# Find meta-analysis of MVTec AD through Semantic Scholar's API

I will attempt to do this with the following strategy:

1. get the two mvtec ad papers (2019 and 2021)
2. list all their citations
3. for each paper citing (1):
   1. get all their citations
   2. compute how many they have in (2)

I expected that if a paper cites many papers that cite mvtec ad to be a review, a survey, or a meta analysis.

[Semantic Scholar's API web page](https://www.semanticscholar.org/product/api).

[[DOC] `/graph/v1/paper/{paper_id}` ](https://api.semanticscholar.org/api-docs/graph#tag/Paper-Data/operation/get_graph_get_paper)

OBS: limited to 100 requests / 5 minutes.

# `000` --> `001` changes

I will just do the same and include info about the authors and publication date to facilitate manual inspection.

In [1]:
from urllib.request import urlopen
import json

# i found this solution to limit the number of requests to semanticscholar.org
# src: https://stackoverflow.com/a/64845203/9582881
from ratelimit import limits, sleep_and_retry


@sleep_and_retry
@limits(calls=100, period=5 * 60)  # 100 requests per 5 minutes
def get_paper_data(paper_id: str) -> dict:
    url = f"https://api.semanticscholar.org/graph/v1/paper/{paper_id}?fields=title,citations,references,authors,publicationDate,abstract,url"
    with urlopen(url) as response:
        return json.loads(response.read().decode())

In [2]:
# https://www.semanticscholar.org/paper/MVTec-AD-%E2%80%94-A-Comprehensive-Real-World-Dataset-for-Bergmann-Fauser/3aa681914a7da79f7d7293f51a058eefe61c8bb7
PAPERID_MVTEC_2019 = "3aa681914a7da79f7d7293f51a058eefe61c8bb7"
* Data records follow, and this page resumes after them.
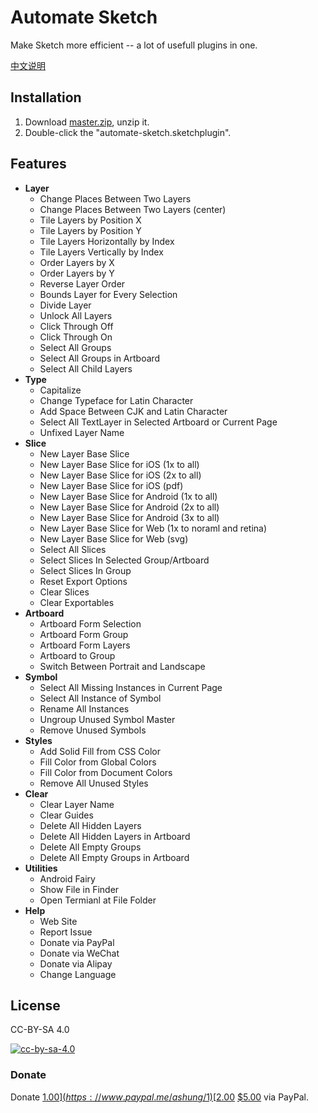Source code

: # Automate Sketch

Make Sketch more efficient -- a lot of usefull plugins in one.

[中文说明](blob/master/readme_zh.md)

## Installation

1. Download [master.zip](archive/master.zip), unzip it.
2. Double-click the "automate-sketch.sketchplugin".

## Features

*  **Layer**
    * Change Places Between Two Layers
    * Change Places Between Two Layers (center)
    * Tile Layers by Position X
    * Tile Layers by Position Y
    * Tile Layers Horizontally by Index
    * Tile Layers Vertically by Index
    * Order Layers by X
    * Order Layers by Y
    * Reverse Layer Order
    * Bounds Layer for Every Selection
    * Divide Layer
    * Unlock All Layers
    * Click Through Off
    * Click Through On
    * Select All Groups
    * Select All Groups in Artboard
    * Select All Child Layers
*  **Type**
    * Capitalize
    * Change Typeface for Latin Character
    * Add Space Between CJK and Latin Character
    * Select All TextLayer in Selected Artboard or Current Page
    * Unfixed Layer Name
*  **Slice**
    * New Layer Base Slice
    * New Layer Base Slice for iOS (1x to all)
    * New Layer Base Slice for iOS (2x to all)
    * New Layer Base Slice for iOS (pdf)
    * New Layer Base Slice for Android (1x to all)
    * New Layer Base Slice for Android (2x to all)
    * New Layer Base Slice for Android (3x to all)
    * New Layer Base Slice for Web (1x to noraml and retina)
    * New Layer Base Slice for Web (svg)
    * Select All Slices
    * Select Slices In Selected Group/Artboard
    * Select Slices In Group
    * Reset Export Options
    * Clear Slices
    * Clear Exportables
*  **Artboard**
    * Artboard Form Selection
    * Artboard Form Group
    * Artboard Form Layers
    * Artboard to Group
    * Switch Between Portrait and Landscape
*  **Symbol**
    * Select All Missing Instances in Current Page
    * Select All Instance of Symbol
    * Rename All Instances
    * Ungroup Unused Symbol Master
    * Remove Unused Symbols
*  **Styles**
    *  Add Solid Fill from CSS Color
    *  Fill Color from Global Colors
    *  Fill Color from Document Colors
    *  Remove All Unused Styles
*  **Clear**
    * Clear Layer Name
    * Clear Guides
    * Delete All Hidden Layers
    * Delete All Hidden Layers in Artboard
    * Delete All Empty Groups
    * Delete All Empty Groups in Artboard
*  **Utilities**
    * Android Fairy
    * Show File in Finder
    * Open Termianl at File Folder
*  **Help**
    * Web Site
    * Report Issue
    * Donate via PayPal
    * Donate via WeChat
    * Donate via Alipay
    * Change Language

## License

CC-BY-SA 4.0

[![cc-by-sa-4.0](https://i.creativecommons.org/l/by-sa/4.0/80x15.png)](http://creativecommons.org/licenses/by-sa/4.0/)

### Donate

Donate [$1.00](https://www.paypal.me/ashung/1)  [$2.00](https://www.paypal.me/ashung/2)  [$5.00](https://www.paypal.me/ashung/5) via PayPal.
# https://www.semanticscholar.org/paper/The-MVTec-Anomaly-Detection-Dataset%3A-A-Real-World-Bergmann-Batzner/48f9a48aa5b1230b05a443d2d531e6441a541686
PAPERID_MVTEC_2021 = "48f9a48aa5b1230b05a443d2d531e6441a541686"

mvtec_papers_ids = (PAPERID_MVTEC_2019, PAPERID_MVTEC_2021)

In [3]:
# calls to the api!
mvtec_papers_data = {paper_id: get_paper_data(paper_id) for paper_id in mvtec_papers_ids}

In [4]:
papers_citing_mvtec_ids = {
    paper_data['paperId']
    for mvtec_paper_data in mvtec_papers_data.values()
    for paper_data in mvtec_paper_data["citations"]
}
print(f"{len(papers_citing_mvtec_ids)=}")

len(papers_citing_mvtec_ids)=293


In [5]:
from progressbar import progressbar

# calls to the api!
papers_citing_mvtec_data = {
    paper_id: get_paper_data(paper_id)
    for paper_id in progressbar(papers_citing_mvtec_ids, max_value=len(papers_citing_mvtec_ids))
}
print(f"{len(papers_citing_mvtec_data)=}")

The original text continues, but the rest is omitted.